Historic WW2 aircraft flying again after nearly 80 years

A Battle of Britain Hurricane is flying again after nearly 80 years after being restored and rebuilt in Suffolk.

It was shot down and buried for 40 years but a labour of love has seen a Battle of Britain Hurricane rebuilt in Suffolk and in the skies once again.

It took 30,000 hours of work and more a million parts to restore her. She'll be housed at the Imperial War Museum in Duxford and displayed at airshows.

This Hurricane survived just five days fighting at the height of the Battle of Britain before being shot down over Kent in September 1940.

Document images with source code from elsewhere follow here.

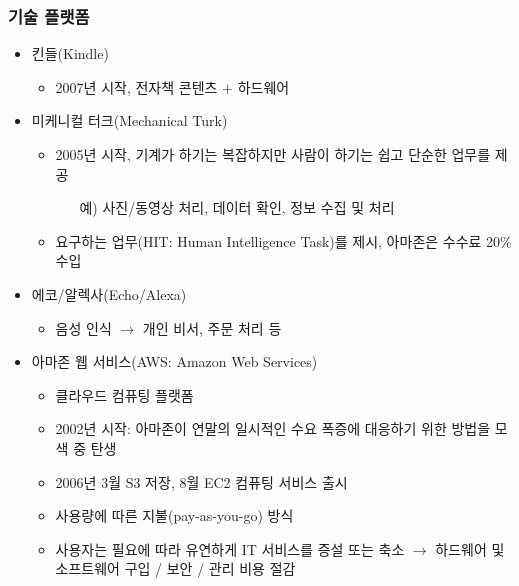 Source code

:\subsubsection{기술 플랫폼}
\begin{itemize}
\item 킨들(Kindle)
	\begin{itemize}
	\item 2007년 시작, 전자책 콘텐츠 $+$ 하드웨어
	\end{itemize}
\item 미케니컬 터크(Mechanical Turk)
	\begin{itemize}
	\item 2005년 시작, 기계가 하기는 복잡하지만 사람이 하기는 쉽고 단순한 업무를 제공
		\begin{itemize}
		\item[예)] 사진/동영상 처리, 데이터 확인, 정보 수집 및 처리
		\end{itemize}
	\item 요구하는 업무(HIT: Human Intelligence Task)를 제시, 아마존은 수수료 20\% 수입
	\end{itemize}
\item 에코/알렉사(Echo/Alexa)
	\begin{itemize}
	\item 음성 인식 $\rightarrow$ 개인 비서, 주문 처리 등
	\end{itemize}
\item 아마존 웹 서비스(AWS: Amazon Web Services)
	\begin{itemize}
	\item 클라우드 컴퓨팅 플랫폼
	\item 2002년 시작: 아마존이 연말의 일시적인 수요 폭증에 대응하기 위한 방법을 모색 중 탄생
	\item 2006년 3월 S3 저장, 8월 EC2 컴퓨팅 서비스 출시 
	\item 사용량에 따른 지불(pay-as-you-go) 방식
	\item 사용자는 필요에 따라 유연하게 IT 서비스를 증설 또는 축소 $\rightarrow$ 하드웨어 및 소프트웨어 구입 / 보안 / 관리 비용 절감
	\end{itemize}
\end{itemize}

The pilot survived, but the plane remained buried for four decades before being dug up in the 1980s.

The aircraft has now been rebuilt by specialists at Hawker Restorations, based in Suffolk.

The Hurricane Mark I was rebuilt by specialists at Hawker Restorations in Suffolk.

Many argue without the Hurricane, the Allies would have lost the war of the skies and ultimately the whole of the Second World War.

These planes shot down more than 60% of German aircraft.

But their lifespan was short - many were destroyed within days. Today there are just 14 flying in the world.

  • Click to watch a report on the restored Hurricane by ITV News Anglia's Tanya Mercer

The plane will now be based at Duxford Imperial War Museum in Cambridgeshire where she can be seen by the public.

She is a labour of love and a symbol of a group's passion for flying and history.

But more than that she's a tribute to the bravery of those who designed and flew these remarkable machines, the immensity of what they achieved and a legacy for the next generation.